Question

How do you use the limit process to find the area of the region between the graph `y=x^2+2` and the x-axis over the interval [0,1]?

Answer 1

Please see the explanation section below.

Explanation:

Here is a limit definition of the definite integral. (I'd guess it's the one you are using.) I will use what I think is somewhat standard notation in US textbooks.

.`int_a^b f(x) dx = lim_(nrarroo) sum_(i=1)^n f(x_i)Deltax`.

Where, for each positive integer `n`, we let `Deltax = (b-a)/n`

And for `i=1,2,3, . . . ,n`, we let `x_i = a+iDeltax`. (These `x_i` are the right endpoints of the subintervals.)

I prefer to do this type of problem one small step at a time.

`int_0^1 (x^2+2) dx`.

Find `Delta x`

For each `n`, we get

`Deltax = (b-a)/n = (1-0)/n = 1/n`

Find `x_i`

And `x_i = a+iDeltax = 0+i1/n = i/n`

Find `f(x_i)`

`f(x_i) = (x_i)^2+2 = (i/n)^2+2`

`= i^2/n^2+2`

Find and simplify `sum_(i=1)^n f(x_i)Deltax` in order to evaluate the sums.

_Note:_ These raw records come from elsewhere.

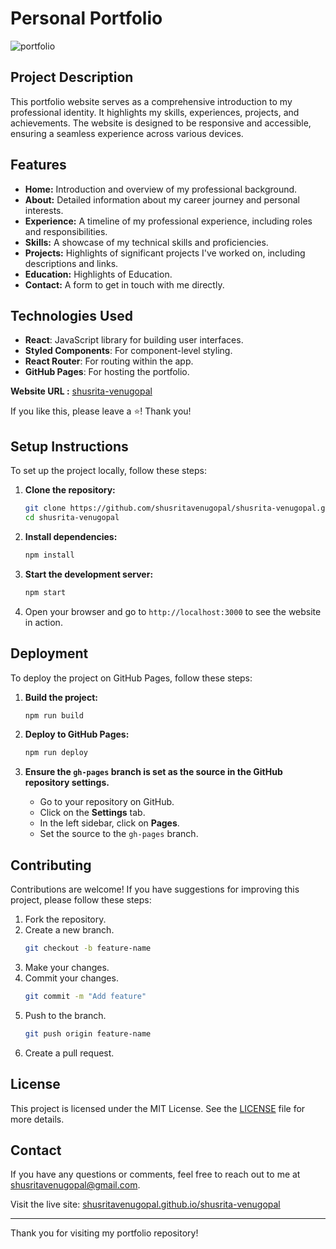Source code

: # Personal Portfolio
![portfolio](file:///Users/shusritavenugopal/Documents/Projects/portfolio/shusrita-venugopal/portfolio.png)

## Project Description
This portfolio website serves as a comprehensive introduction to my professional identity. It highlights my skills, experiences, projects, and achievements. The website is designed to be responsive and accessible, ensuring a seamless experience across various devices.

## Features
- **Home:** Introduction and overview of my professional background.
- **About:** Detailed information about my career journey and personal interests.
- **Experience:** A timeline of my professional experience, including roles and responsibilities.
- **Skills:** A showcase of my technical skills and proficiencies.
- **Projects:** Highlights of significant projects I've worked on, including descriptions and links.
- **Education:** Highlights of Education.
- **Contact:** A form to get in touch with me directly.

## Technologies Used
- **React**: JavaScript library for building user interfaces.
- **Styled Components**: For component-level styling.
- **React Router**: For routing within the app.
- **GitHub Pages**: For hosting the portfolio.

**Website URL :** [shusrita-venugopal](https://shusritavenugopal.github.io/shusrita-venugopal/)

If you like this, please leave a ⭐! Thank you!

## Setup Instructions
To set up the project locally, follow these steps:

1. **Clone the repository:**
    ```bash
    git clone https://github.com/shusritavenugopal/shusrita-venugopal.git
    cd shusrita-venugopal
    ```

2. **Install dependencies:**
    ```bash
    npm install
    ```

3. **Start the development server:**
    ```bash
    npm start
    ```

4. Open your browser and go to `http://localhost:3000` to see the website in action.

## Deployment
To deploy the project on GitHub Pages, follow these steps:

1. **Build the project:**
    ```bash
    npm run build
    ```

2. **Deploy to GitHub Pages:**
    ```bash
    npm run deploy
    ```

3. **Ensure the `gh-pages` branch is set as the source in the GitHub repository settings.**
    - Go to your repository on GitHub.
    - Click on the **Settings** tab.
    - In the left sidebar, click on **Pages**.
    - Set the source to the `gh-pages` branch.

## Contributing
Contributions are welcome! If you have suggestions for improving this project, please follow these steps:

1. Fork the repository.
2. Create a new branch.
    ```bash
    git checkout -b feature-name
    ```
3. Make your changes.
4. Commit your changes.
    ```bash
    git commit -m "Add feature"
    ```
5. Push to the branch.
    ```bash
    git push origin feature-name
    ```
6. Create a pull request.

## License
This project is licensed under the MIT License. See the [LICENSE](LICENSE) file for more details.

## Contact
If you have any questions or comments, feel free to reach out to me at [shusritavenugopal@gmail.com](mailto:shusritavenugopal@gmail.com).

Visit the live site: [shusritavenugopal.github.io/shusrita-venugopal](https://shusritavenugopal.github.io/shusrita-venugopal/)

---

Thank you for visiting my portfolio repository!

`sum_(i=1)^n f(x_i)Deltax = sum_(i=1)^n( i^2/n^2+2) 1/n`

`= sum_(i=1)^n(i^2/n^3+2/n)`

`=sum_(i=1)^n ( i^2)+sum_(i=1)^n(2/n)`

`=1/n^3 sum_(i=1)^n ( i^2/n^3)+2/nsum_(i=1)^n(1)`

Evaluate the sums

`= 1/n^3((n(n+1)(2n+1))/6) + 2/n (n)`

(We used summation formulas for the sums in the previous step.)

Rewrite before finding the limit

`sum_(i=1)^n f(x_i)Deltax = 1/6((n(n+1)(2n+1))/n^3) + 2`

`= 1/6(n/n*(n+1)/n*(2n+1)/n) +2`

Now we need to evaluate the limit as `nrarroo`.

`lim_(nrarroo) (n/n) = 1`

`lim_(nrarroo) ((n+1)/n) = 1`

`lim_(nrarroo) (2n+1)/n = 2`

To finish the calculation, we have

`int_0^1 (x^2 +2) dx = lim_(nrarroo) (1/6(n/n*(n+1)/n*(2n+1)/n) +2)`

`= 1/6((1)(1)(2))+2`

`= 1/3 + 2 = 7/3`.